GROUND / CH. 2: SIGNALS
GROUND
“Thank you, Aza. You saved my life, I'm sure,” Jakav said, later that evening. Jakav wasn't quite sure how, but somehow they'd ended up sitting next to each other, right at edge of the feast.
“You saved mine several times, I think. You're fast Jakav.”
“I told you. Changing is a survival tool, but so is not changing.”
“I'm thinking, Jakav,” she smiled at him, “that if you wanted to you could probably trap me right now, as fast as you did those predators.”
“Do you need trapping?” he asked, confused.
“Depends what long term plans you have.”
“I think I must be missing your meaning.”
“Have you ever heard people talk about how being close to death makes people feel alive?”
“Yes.”
“And helps them decide on priorities?”
“Yes, I've heard that.”
“So, you're unusual.”
“So you keep telling me, but you normally call me other names too.”
“Unusual kept me alive today. You'd killed that pred before I could even move my blade. I've decided unusual is good, very good, worth keeping around, worth listening to.”
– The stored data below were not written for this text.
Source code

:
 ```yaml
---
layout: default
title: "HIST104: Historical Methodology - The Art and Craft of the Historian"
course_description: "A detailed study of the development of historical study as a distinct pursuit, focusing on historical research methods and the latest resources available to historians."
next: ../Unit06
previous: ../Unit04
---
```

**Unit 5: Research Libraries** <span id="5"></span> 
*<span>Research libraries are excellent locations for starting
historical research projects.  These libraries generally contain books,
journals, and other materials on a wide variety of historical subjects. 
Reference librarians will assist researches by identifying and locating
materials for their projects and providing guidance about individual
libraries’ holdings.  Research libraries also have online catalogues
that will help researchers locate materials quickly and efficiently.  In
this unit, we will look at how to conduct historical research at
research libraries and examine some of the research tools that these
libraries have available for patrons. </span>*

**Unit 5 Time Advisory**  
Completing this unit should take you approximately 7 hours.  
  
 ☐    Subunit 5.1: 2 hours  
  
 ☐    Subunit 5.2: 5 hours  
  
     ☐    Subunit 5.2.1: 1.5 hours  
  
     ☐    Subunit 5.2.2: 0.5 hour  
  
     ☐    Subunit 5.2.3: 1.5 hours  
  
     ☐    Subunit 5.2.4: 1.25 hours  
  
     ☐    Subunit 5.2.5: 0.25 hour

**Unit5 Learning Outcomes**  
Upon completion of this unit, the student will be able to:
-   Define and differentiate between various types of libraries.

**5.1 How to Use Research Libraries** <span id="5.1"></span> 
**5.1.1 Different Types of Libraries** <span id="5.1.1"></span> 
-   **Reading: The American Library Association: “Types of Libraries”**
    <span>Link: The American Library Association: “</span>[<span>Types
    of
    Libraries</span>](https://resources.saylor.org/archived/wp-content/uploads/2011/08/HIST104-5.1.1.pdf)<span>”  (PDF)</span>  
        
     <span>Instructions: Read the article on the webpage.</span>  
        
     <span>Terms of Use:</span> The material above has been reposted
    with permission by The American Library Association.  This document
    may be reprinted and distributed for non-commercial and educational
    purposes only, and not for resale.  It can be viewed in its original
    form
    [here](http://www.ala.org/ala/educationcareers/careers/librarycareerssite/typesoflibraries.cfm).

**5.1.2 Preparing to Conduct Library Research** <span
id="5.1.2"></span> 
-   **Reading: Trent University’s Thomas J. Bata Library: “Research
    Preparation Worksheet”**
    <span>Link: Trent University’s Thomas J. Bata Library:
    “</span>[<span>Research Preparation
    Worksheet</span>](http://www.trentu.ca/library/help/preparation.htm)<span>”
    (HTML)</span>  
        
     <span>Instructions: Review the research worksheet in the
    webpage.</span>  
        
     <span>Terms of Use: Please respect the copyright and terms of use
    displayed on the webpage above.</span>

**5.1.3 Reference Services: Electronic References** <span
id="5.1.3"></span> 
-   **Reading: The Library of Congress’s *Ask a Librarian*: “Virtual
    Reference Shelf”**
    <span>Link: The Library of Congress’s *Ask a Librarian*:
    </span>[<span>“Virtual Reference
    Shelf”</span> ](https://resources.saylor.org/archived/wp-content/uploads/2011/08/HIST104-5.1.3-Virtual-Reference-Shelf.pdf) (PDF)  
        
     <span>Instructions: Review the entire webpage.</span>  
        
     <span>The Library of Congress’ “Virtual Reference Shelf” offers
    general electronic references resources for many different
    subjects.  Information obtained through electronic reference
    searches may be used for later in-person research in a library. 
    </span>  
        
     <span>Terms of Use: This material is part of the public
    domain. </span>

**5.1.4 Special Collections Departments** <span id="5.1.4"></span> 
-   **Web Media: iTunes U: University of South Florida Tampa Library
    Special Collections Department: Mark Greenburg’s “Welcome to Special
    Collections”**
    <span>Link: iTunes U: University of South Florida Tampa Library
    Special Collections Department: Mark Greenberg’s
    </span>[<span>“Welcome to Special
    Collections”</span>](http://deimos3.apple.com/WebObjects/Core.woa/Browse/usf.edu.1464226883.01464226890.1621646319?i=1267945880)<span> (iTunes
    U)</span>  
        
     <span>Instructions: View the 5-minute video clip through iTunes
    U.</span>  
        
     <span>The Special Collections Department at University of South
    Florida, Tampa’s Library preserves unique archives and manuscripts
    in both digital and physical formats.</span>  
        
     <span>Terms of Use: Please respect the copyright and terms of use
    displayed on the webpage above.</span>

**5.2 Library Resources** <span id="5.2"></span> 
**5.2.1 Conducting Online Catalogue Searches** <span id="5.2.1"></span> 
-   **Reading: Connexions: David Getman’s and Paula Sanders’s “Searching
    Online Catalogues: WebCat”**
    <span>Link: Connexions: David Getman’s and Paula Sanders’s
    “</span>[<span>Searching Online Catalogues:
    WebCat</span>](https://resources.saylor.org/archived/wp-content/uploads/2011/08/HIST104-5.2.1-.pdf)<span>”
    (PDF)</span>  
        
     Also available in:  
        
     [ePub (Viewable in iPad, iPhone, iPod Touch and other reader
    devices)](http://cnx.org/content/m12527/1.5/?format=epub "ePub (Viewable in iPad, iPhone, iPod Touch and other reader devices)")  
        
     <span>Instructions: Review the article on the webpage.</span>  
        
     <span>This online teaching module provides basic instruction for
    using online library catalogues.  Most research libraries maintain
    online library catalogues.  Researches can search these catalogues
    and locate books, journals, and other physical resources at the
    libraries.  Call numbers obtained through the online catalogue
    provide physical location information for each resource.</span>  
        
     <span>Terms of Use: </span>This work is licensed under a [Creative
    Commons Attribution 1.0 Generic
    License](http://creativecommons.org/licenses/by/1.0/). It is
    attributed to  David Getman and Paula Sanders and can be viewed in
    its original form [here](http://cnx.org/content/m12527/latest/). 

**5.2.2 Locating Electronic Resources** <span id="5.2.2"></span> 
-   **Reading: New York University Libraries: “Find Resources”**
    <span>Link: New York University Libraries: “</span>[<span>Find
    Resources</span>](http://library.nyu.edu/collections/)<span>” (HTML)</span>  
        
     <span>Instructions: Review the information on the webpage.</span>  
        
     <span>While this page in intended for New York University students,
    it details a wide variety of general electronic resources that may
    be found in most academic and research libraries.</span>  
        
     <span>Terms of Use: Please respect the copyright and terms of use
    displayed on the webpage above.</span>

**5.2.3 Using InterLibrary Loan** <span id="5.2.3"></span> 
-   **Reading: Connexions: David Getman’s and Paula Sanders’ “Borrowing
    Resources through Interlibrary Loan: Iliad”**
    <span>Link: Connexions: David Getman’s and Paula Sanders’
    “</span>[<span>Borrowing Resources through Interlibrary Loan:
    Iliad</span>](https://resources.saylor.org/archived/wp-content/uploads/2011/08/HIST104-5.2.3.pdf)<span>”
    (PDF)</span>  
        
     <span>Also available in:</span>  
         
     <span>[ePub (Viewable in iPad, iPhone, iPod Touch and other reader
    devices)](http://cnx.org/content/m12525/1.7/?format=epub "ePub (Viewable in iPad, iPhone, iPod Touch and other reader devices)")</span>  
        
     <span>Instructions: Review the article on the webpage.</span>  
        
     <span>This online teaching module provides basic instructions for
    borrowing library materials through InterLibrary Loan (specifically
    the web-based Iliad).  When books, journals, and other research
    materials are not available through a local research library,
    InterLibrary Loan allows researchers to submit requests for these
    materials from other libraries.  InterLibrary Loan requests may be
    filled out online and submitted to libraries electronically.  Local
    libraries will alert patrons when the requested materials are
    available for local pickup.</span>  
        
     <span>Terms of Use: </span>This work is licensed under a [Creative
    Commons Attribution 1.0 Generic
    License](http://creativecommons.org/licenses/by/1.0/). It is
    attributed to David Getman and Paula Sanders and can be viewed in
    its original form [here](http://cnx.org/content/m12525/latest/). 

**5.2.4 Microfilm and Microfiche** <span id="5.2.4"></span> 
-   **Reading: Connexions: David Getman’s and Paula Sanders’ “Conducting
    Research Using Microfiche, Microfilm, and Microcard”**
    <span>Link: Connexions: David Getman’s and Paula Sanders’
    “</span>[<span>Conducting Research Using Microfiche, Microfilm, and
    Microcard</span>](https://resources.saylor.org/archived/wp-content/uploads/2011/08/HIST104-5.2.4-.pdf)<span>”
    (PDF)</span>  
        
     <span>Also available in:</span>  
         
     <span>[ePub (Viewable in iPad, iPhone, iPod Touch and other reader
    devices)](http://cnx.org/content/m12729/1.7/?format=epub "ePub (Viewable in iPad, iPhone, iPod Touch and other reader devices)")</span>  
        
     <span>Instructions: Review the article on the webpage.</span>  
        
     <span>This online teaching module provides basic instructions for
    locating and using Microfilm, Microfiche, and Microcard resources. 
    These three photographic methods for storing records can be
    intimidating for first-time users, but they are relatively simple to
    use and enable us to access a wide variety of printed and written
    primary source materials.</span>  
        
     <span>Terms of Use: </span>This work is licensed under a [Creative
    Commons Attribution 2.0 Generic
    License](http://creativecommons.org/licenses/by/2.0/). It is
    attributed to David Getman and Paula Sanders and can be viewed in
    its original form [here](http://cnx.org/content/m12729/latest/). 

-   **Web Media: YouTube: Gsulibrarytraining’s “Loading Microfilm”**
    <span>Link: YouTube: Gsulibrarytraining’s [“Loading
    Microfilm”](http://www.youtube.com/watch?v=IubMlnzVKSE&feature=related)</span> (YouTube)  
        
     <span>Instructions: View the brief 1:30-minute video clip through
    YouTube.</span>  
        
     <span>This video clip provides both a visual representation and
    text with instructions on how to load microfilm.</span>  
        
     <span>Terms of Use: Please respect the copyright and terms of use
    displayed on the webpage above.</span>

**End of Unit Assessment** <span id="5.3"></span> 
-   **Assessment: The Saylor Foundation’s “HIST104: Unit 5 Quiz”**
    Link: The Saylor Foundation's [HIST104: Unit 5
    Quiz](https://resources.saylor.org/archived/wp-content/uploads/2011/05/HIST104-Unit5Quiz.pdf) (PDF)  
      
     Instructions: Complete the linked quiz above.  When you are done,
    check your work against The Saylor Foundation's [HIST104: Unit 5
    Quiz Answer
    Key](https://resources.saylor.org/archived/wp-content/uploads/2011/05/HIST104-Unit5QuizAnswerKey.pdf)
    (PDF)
“Aza....” he wasn't sure where this conversation was going but it sounded like she was saying she'd like to be more than just a friend. But how did you check that? He could hardly ask her if she was suggesting he ought to propose. Could he?
“Yes.” She said, as though she was answering a question. He caught the scent of her breath and he savoured it. She'd always made his skin want to thin, and tonight, her feminine mix-enzymes seemed stronger than ever.
“What my mum said,” he paused for breath,
“It got me thinking, yes,” Aza said.
“Err, which bit?”
“Survival of the species, genetics, love. My mother suggesting your mother mix. Your dad telling me he knew I found the 'tender expressions' bit funny.”
“He was right?”
“Of course he was. So was your mother. Have you noticed how often we argue?”
“Yes.”
“Have you noticed what we argue about?” she asked.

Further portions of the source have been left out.